> [TASK ITEM]:
The data should be written out in full, exactly as it stands, and the pictures dropped.

[Saved entries]
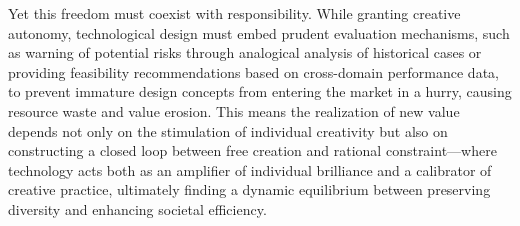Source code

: Yet this freedom must coexist with responsibility\cite{smits2019values, rigaud2022exploring}. While granting creative autonomy, technological design must embed prudent evaluation mechanisms, such as warning of potential risks through analogical analysis of historical cases\cite{thomas2013extending} or providing feasibility recommendations based on cross-domain performance data\cite{andriani2025perfume}, to prevent immature design concepts from entering the market in a hurry, causing resource waste and value erosion. This means the realization of new value depends not only on the stimulation of individual creativity but also on constructing a closed loop between free creation and rational constraint—where technology acts both as an amplifier of individual brilliance and a calibrator of creative practice, ultimately finding a dynamic equilibrium between preserving diversity and enhancing societal efficiency.




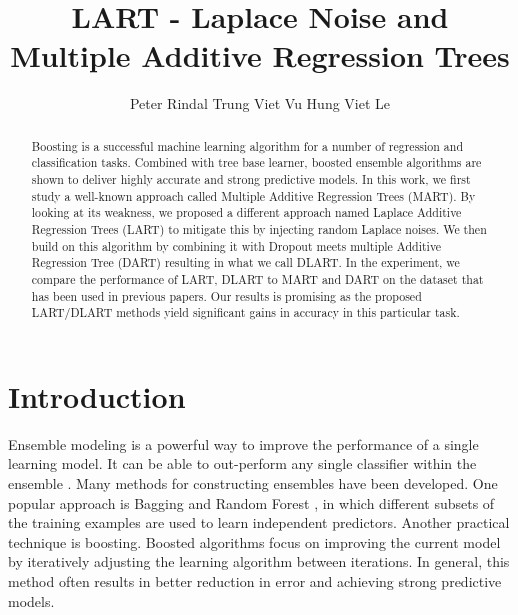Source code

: \documentclass{article} %
\title{LART - Laplace Noise and Multiple Additive Regression Trees}
\author{Peter Rindal 
\And
Trung Viet Vu 
\And
Hung Viet Le}
\begin{document}
 
\maketitle

\begin{abstract}

Boosting is a successful machine learning algorithm for a number of regression and classification tasks. Combined with tree base learner, boosted ensemble algorithms are shown to deliver highly accurate and strong predictive models. In this work, we first study a well-known approach called Multiple Additive Regression Trees (MART). By looking at its weakness, we proposed a different approach named Laplace Additive Regression Trees (LART) to mitigate this by injecting random Laplace noises. We then build on this algorithm by combining it with Dropout meets multiple Additive Regression Tree (DART)\cite{dart} resulting in what we call DLART. In the experiment, we compare the performance of LART, DLART to MART and DART on the dataset that has been used in previous papers. Our results is promising as the proposed LART/DLART methods yield significant gains in accuracy in this particular task.

\end{abstract}

\section{Introduction}


Ensemble modeling is a powerful way to improve the performance of a single learning model.  It can be able to out-perform any single classifier within the ensemble \cite{Dietterich2000}. Many methods for constructing ensembles have been developed. One popular approach is Bagging and Random Forest \cite{Breiman2001}, in which different subsets of the training examples are used to learn independent predictors. Another practical technique is boosting. Boosted algorithms focus on improving the current model by iteratively adjusting the learning algorithm between iterations. In general, this method often results in better reduction in  error and achieving strong predictive models. \\
\end{document}
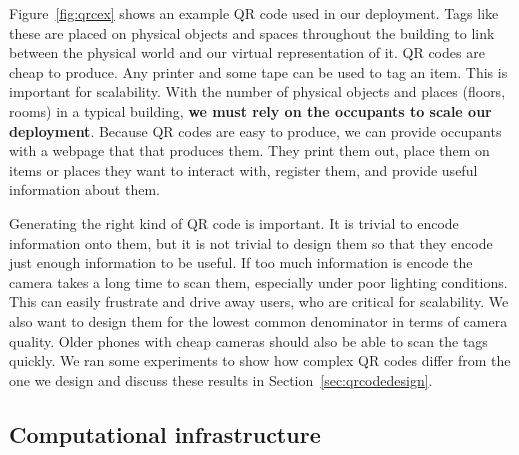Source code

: Figure~\ref{fig:qrcex} shows an example QR code used in our deployment.  Tags like these are placed on physical
objects and spaces throughout the building to link between the physical world and our virtual representation of it.
QR codes are cheap to produce.  Any printer and some tape can be used to tag an item.  This is important for scalability.
With the number of physical objects and places (floors, rooms) in a typical building, {\bf we must rely on the occupants
to scale our deployment}. Because QR codes are easy to produce, we can provide occupants with a webpage that
that produces them.  They print them out, place them on items or
places they want to interact with, register them, and provide useful
information about them.

Generating the right kind of QR code is important.  It is trivial to
encode information onto them, but it is
not trivial to design them so that they encode just enough information to be useful.  If 
too much information is encode the camera takes a long time to scan them, especially under poor lighting
conditions.  This can easily frustrate and drive away users, who are critical for scalability.
We also want to design them for the lowest common denominator in terms of camera quality.  Older
phones with cheap cameras should also be able to scan the tags quickly.  We ran some experiments to show
how complex QR codes differ from the one we design and discuss these results in Section~\ref{sec:qrcodedesign}.


\subsection{Computational infrastructure}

> [SOLUTION TO THIS PROBLEM]:
Source code

: Yet this freedom must coexist with responsibility\cite{smits2019values, rigaud2022exploring}. While granting creative autonomy, technological design must embed prudent evaluation mechanisms, such as warning of potential risks through analogical analysis of historical cases\cite{thomas2013extending} or providing feasibility recommendations based on cross-domain performance data\cite{andriani2025perfume}, to prevent immature design concepts from entering the market in a hurry, causing resource waste and value erosion. This means the realization of new value depends not only on the stimulation of individual creativity but also on constructing a closed loop between free creation and rational constraint—where technology acts both as an amplifier of individual brilliance and a calibrator of creative practice, ultimately finding a dynamic equilibrium between preserving diversity and enhancing societal efficiency.




Source code

: \documentclass{article} %
\title{LART - Laplace Noise and Multiple Additive Regression Trees}
\author{Peter Rindal 
\And
Trung Viet Vu 
\And
Hung Viet Le}
\begin{document}
 
\maketitle

\begin{abstract}

Boosting is a successful machine learning algorithm for a number of regression and classification tasks. Combined with tree base learner, boosted ensemble algorithms are shown to deliver highly accurate and strong predictive models. In this work, we first study a well-known approach called Multiple Additive Regression Trees (MART). By looking at its weakness, we proposed a different approach named Laplace Additive Regression Trees (LART) to mitigate this by injecting random Laplace noises. We then build on this algorithm by combining it with Dropout meets multiple Additive Regression Tree (DART)\cite{dart} resulting in what we call DLART. In the experiment, we compare the performance of LART, DLART to MART and DART on the dataset that has been used in previous papers. Our results is promising as the proposed LART/DLART methods yield significant gains in accuracy in this particular task.

\end{abstract}

\section{Introduction}


Ensemble modeling is a powerful way to improve the performance of a single learning model.  It can be able to out-perform any single classifier within the ensemble \cite{Dietterich2000}. Many methods for constructing ensembles have been developed. One popular approach is Bagging and Random Forest \cite{Breiman2001}, in which different subsets of the training examples are used to learn independent predictors. Another practical technique is boosting. Boosted algorithms focus on improving the current model by iteratively adjusting the learning algorithm between iterations. In general, this method often results in better reduction in  error and achieving strong predictive models. \\
\end{document}
Source code

: Figure~\ref{fig:qrcex} shows an example QR code used in our deployment.  Tags like these are placed on physical
objects and spaces throughout the building to link between the physical world and our virtual representation of it.
QR codes are cheap to produce.  Any printer and some tape can be used to tag an item.  This is important for scalability.
With the number of physical objects and places (floors, rooms) in a typical building, {\bf we must rely on the occupants
to scale our deployment}. Because QR codes are easy to produce, we can provide occupants with a webpage that
that produces them.  They print them out, place them on items or
places they want to interact with, register them, and provide useful
information about them.

Generating the right kind of QR code is important.  It is trivial to
encode information onto them, but it is
not trivial to design them so that they encode just enough information to be useful.  If 
too much information is encode the camera takes a long time to scan them, especially under poor lighting
conditions.  This can easily frustrate and drive away users, who are critical for scalability.
We also want to design them for the lowest common denominator in terms of camera quality.  Older
phones with cheap cameras should also be able to scan the tags quickly.  We ran some experiments to show
how complex QR codes differ from the one we design and discuss these results in Section~\ref{sec:qrcodedesign}.


\subsection{Computational infrastructure}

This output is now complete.